[HN Gopher] GPU Caching Compared Among AMD, Intel UHD, Apple M1
       ___________________________________________________________________
        
       GPU Caching Compared Among AMD, Intel UHD, Apple M1
        
       Author : jb1991
       Score  : 43 points
       Date   : 2023-01-16 17:58 UTC (5 hours ago)
        
 (HTM) web link (chipsandcheese.com)
 (TXT) w3m dump (chipsandcheese.com)
        
       | hot_gril wrote:
       | Nice, succinct 1-2 page article going into interesting technical
       | details.

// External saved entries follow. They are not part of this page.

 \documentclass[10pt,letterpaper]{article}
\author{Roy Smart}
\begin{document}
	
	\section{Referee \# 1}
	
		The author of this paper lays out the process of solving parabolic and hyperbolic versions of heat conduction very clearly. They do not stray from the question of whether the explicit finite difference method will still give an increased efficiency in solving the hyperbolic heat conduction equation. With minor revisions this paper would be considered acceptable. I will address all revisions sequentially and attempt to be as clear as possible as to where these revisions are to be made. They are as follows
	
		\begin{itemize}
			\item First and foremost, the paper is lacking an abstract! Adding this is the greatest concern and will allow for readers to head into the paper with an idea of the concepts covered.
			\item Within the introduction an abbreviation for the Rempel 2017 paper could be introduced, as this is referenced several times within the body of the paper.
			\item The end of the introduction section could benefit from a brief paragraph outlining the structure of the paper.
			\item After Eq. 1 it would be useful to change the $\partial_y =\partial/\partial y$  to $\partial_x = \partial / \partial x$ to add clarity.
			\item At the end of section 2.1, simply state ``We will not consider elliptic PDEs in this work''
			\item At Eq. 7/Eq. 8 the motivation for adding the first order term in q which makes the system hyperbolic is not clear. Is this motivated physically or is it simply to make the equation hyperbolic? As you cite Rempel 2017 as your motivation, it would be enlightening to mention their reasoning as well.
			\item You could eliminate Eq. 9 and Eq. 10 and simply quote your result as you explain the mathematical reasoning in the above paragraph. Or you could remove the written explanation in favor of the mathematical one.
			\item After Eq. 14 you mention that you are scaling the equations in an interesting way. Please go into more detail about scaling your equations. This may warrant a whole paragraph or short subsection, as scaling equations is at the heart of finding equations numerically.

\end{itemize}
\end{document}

As someone who's hardly touched graphics, GPUs have
       | always been magic to me, especially integrated ones, so it's nice
       | to read digestible explanations about them.
        
       | lowbloodsugar wrote:
       | >bandwidth is the same for AMD and Apple and much lower for
       | Intel.
       | 
       | Later
       | 
       | >Intel: 700, AMD 1400, Apple: 2100
       | 
       | I wouldn't call 2x and 3x "similar".
       | 
       | Also I don't see why author thinks desktop chips with integrated
       | graphics are meant to be paired with a discreet GPU. Surely the
       | opposite is true. I got a faster CPU by not getting one with
       | integrated graphics.
       | 
       | Finally, doesn't the fact that apple has a fundamentally
       | different rendering pipeline relevant?
        
         | Dalewyn wrote:
         | At least with regards to Intel CPUs, iGPU-less CPUs (the ones
         | with -F suffixes) are otherwise identical to the standard ones
         | with iGPUs. The main reason to buy them is the slightly lower
         | price, which could make a difference if you're on a tight
         | budget.
         | 
         | On a tangential note, it's great having an iGPU even if you are
         | almost never going to use it. If your discrete GPU borks, you
         | have a fallback ready and waiting. If you do use it alongside a
         | discrete GPU, you can offload certain lower priority tasks like
         | video encoding/decoding to it.
        
       | deagle50 wrote:
       | Intel Steam Deck 2 would be very interesting. I think they could
       | make something very compelling in the continuous 15W under gaming
       | load space.
        
       | alanfranz wrote:
       | > as modern dedicated GPUs, can theoretically do zero-copy
       | transfers by mapping the appropriate memory on both the CPU and
       | GPU.
       | 
       | Is this true for dgpus? How does this work?
        
         | yaantc wrote:
         | This is not specific to dGPU, it could apply to any PCIe
         | device. Emphasis on "theoretically" too.
         | 
         | On the device (dGPU here), it is possible to route memory
         | accesses to part of the internal address space to the PCIe
         | controller. In turn, the PCIe controller can translate such
         | received memory access into a PCIe request (read or write), in
         | the different PCIe address space, with some address
         | translation.
         | 
         | This PCIe request goes to the PCIe host (CPU in a dGPU
         | scenario). Here too the host PCIe controller can map the PCIe
         | request, using using a PCIe address space address, into the
         | host address space. And this can go to the host memory (after
         | IOMMU filtering and address translation usually). And all this
         | back for the return trip to the device in case of a read.
         | 
         | So latency would be rather high, but technically possible. In
         | most application such transfers are offloaded to a DMA in the
         | PCIe controller doing a copy between PCIe and local address
         | spaces, but a processing core can certainly do a direct access
         | without DMA if all the address mappings are suitably
         | configured.
        
         | kevingadd wrote:
         | In theory for a long time you've been able to "persistently
         | map" A GPU side buffer that houses things like indexes, vertex
         | data, or even textures, and then write directly* into GPU
         | memory from the CPU without a staging buffer. This was referred
         | to as 'AZDO' (Approaching Zero Driver Overhead) in the OpenGL
         | space and eventually fed into the design of Vulkan and Direct3D
         | 12 (see https://www.gdcvault.com/play/1020791/Approaching-Zero-
         | Drive... if you're curious about all of this)
         | 
         | I say in theory and used an asterisk because I think it's
         | generally the case that the driver could lie and just maintain
         | an illusion for you by flushing a staging buffer at the 'right
         | time'. But in practice my understanding is that the memory
         | writes will go straight over the PCIe bus to the GPU and into
         | its memory, perhaps with a bit of write-caching/write-combining
         | locally on the CPU. It would be wise to make sure you never
         | _read_ from that mapped memory :)
        
       ___________________________________________________________________
       (page generated 2023-01-16 23:00 UTC)